El éxito del fracaso
Querida Nagore
El éxito da asco. El fracaso es mil veces más interesante.
Quizá es que me me está por venir la regla y hoy solo me siento cómoda con estas ideas radicales.
Me cansan los discursos de personas emprendedoras que sacan prolijamente su vulnerabilidad como un complemento de su imagen exitosa. Es un ingrediente más en la fórmula. “Fui pobre y hoy facturo seis cifras”. “Soy aclamada, por eso cada tanto tengo que deprimirme y parecer humana”.
Creo que decidí ser extranjera para fracasar tranquila.
A los 20 años había terminado el primer año de comunicación social con promedio de 10 y mi trabajo era escribir en un periódico, el único que había en mi ciudad. Hija mayor. Promesa de boda con mi novio de la adolescencia.
Las expectativas sobre mí estaban por las nubes. Lo pude leer así años y golpes después. Mientras tanto, por aquella época me encantaban el olor a tinta del edificio donde trabajaba, mi firma en la edición del domingo, ese número máximo en mi libreta universitaria y la fidelidad a prueba de señores mayores que me tiraban los tejos a diestra y siniestra.
Era la más joven del periódico, las mujeres sumábamos minoría en el oficio y la ley de la gravedad aún no había actuado sobre mi escote. Creo que empezaba justo debajo de mi barbilla. Decir “no” con asertividad y elegancia era mi herramienta de supervivencia en esa selva de compañeros y entrevistados.
Hace un par de sábados, ese en que viniste a comer a casa, tuve una charla de desayuno tardío con mi hija y le expliqué la versión larga de la historia que podría llamarse “Cómo conocí a tu padre”.
No le ahorré los detalles de parejas de diferente calaña que el río del destino tenía preparado antes de entregarme a los brazos de su progenitor.
La cuestión es que el día que conocí a su padre, en un taller de escritura, me habían echado injustamente del periódico en el que yo me sentía tan feliz.
Brum.
Mi identidad se desmontó. Yo era Andrea Secchi Periodista. Así, segundo apellido. A partir de allí solo podría redactar en medios menores y opacar el brillo de mi nombre.
Después de eso hice casi todo lo que habilitaba mi amplio título de licenciada: organización de un congreso, entrevistas para un libro, prensa en una campaña política, trabajo en un ministerio.
Y unos años después nos fuimos a vivir a Miami.

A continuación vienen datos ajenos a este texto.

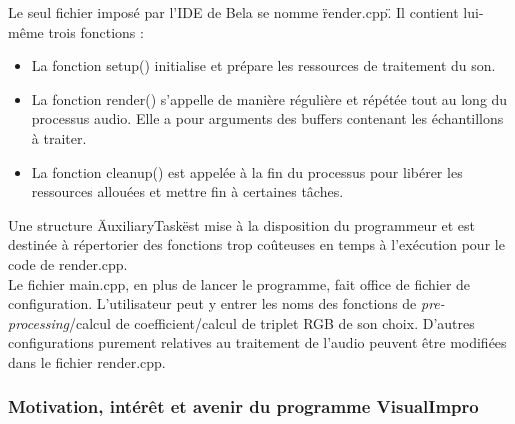 Le seul fichier imposé par l'IDE de Bela se nomme \"render.cpp\". Il
contient lui-même trois fonctions :
\begin{itemize}
 \item La fonction setup() initialise et prépare les ressources de
       traitement du son.
 \item La fonction render() s'appelle de manière régulière et répétée
       tout au long du processus audio. Elle a pour arguments des buffers
       contenant les échantillons à traiter.
 \item La fonction cleanup() est appelée à la fin du processus pour
       libérer les ressources allouées et mettre fin à certaines tâches.
\end{itemize}

Une structure \"AuxiliaryTask\" est mise à la disposition du
programmeur et est destinée à répertorier des fonctions trop coûteuses
en temps à l'exécution pour le code de render.cpp. \\

Le fichier main.cpp, en plus de lancer le programme, fait office de
fichier de configuration. L'utilisateur peut y entrer les noms des
fonctions de \textit{pre-processing}/calcul de coefficient/calcul de
triplet RGB de son choix. D'autres configurations purement relatives
au traitement de l'audio peuvent être modifiées dans le fichier
render.cpp.

\subsubsection{Motivation, intérêt et avenir du programme VisualImpro}
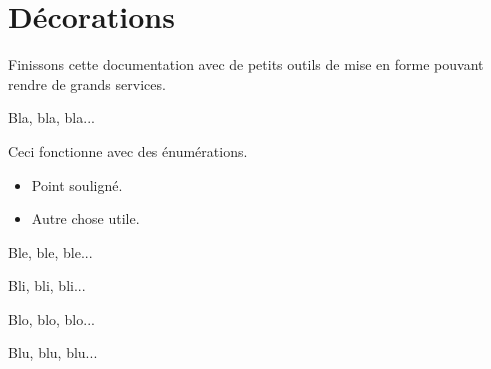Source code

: \documentclass[12pt, a4paper]{article}
\begin{document}
\section{Décorations}

Finissons cette documentation avec de petits outils de mise en forme pouvant rendre de grands services.


\begin{tdoclatex}
Bla, bla, bla...

\tdocsep %

Ceci fonctionne avec des énumérations.

\begin{itemize}
    \item Point souligné.

    \item Autre chose utile.
\end{itemize}

\tdocsep %

Ble, ble, ble...

Bli, bli, bli...

\tdocxspace %

Blo, blo, blo...

Blu, blu, blu...

\end{tdoclatex}
\end{document}
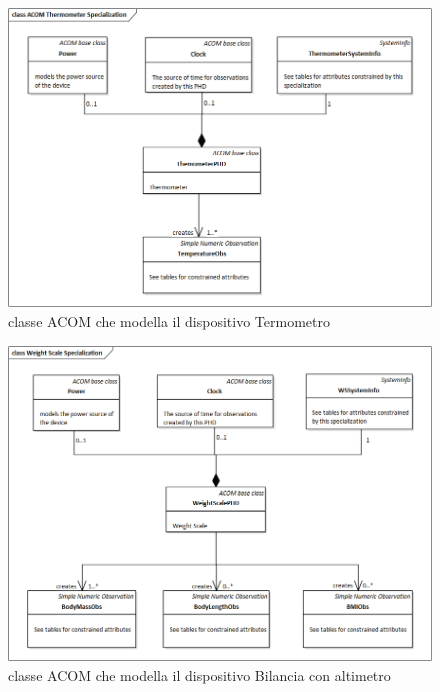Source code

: \documentclass[a4paper]{article}
\begin{document}
\begin{figure}[H]
    \centering
    \includegraphics[width=1\textwidth]{figures/ACOM thermometer specialization class.png}
    \caption{classe ACOM che modella il dispositivo Termometro}
\end{figure}
\begin{figure}[H]
    \centering
    \includegraphics[width=1\linewidth]{figures/weightscale.png}
    \caption{classe ACOM che modella il dispositivo Bilancia con altimetro}
    \label{fig:enter-label}
\end{figure}
\end{document}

Di clases de informática a domicilio. Hice excels en una escuela de aviación. Vendí móviles desde unos cubículos de telemarketing. Comencé a diseñar una revista de barrio.
Tuvimos un hijo. Y descubrí que me gustaba lo de sentirme una hoja en blanco, sin una identidad definida, sin expectativas altísimas pesando sobre mi espalda.
Aún me gusta abrirme al vértigo del fracaso, aunque no sea nada fácil darle la bienvenida. He entendido que el error es el único lugar desde donde se puede ir hacia arriba, pasito a pasito. Desde la cima de la perfección solo el posible descender y casi siempre con dolor.
Escucho a Amy Winehouse una gran exitosa que fracasó en vivir. Lo dio todo y no dejó nada para sí misma. “I cheated myself”, me engañé a mi misma, entona con su precioso vozarrón.
¿Cuál es el fracaso de tu éxito? ¿Y el éxito de tu fracaso?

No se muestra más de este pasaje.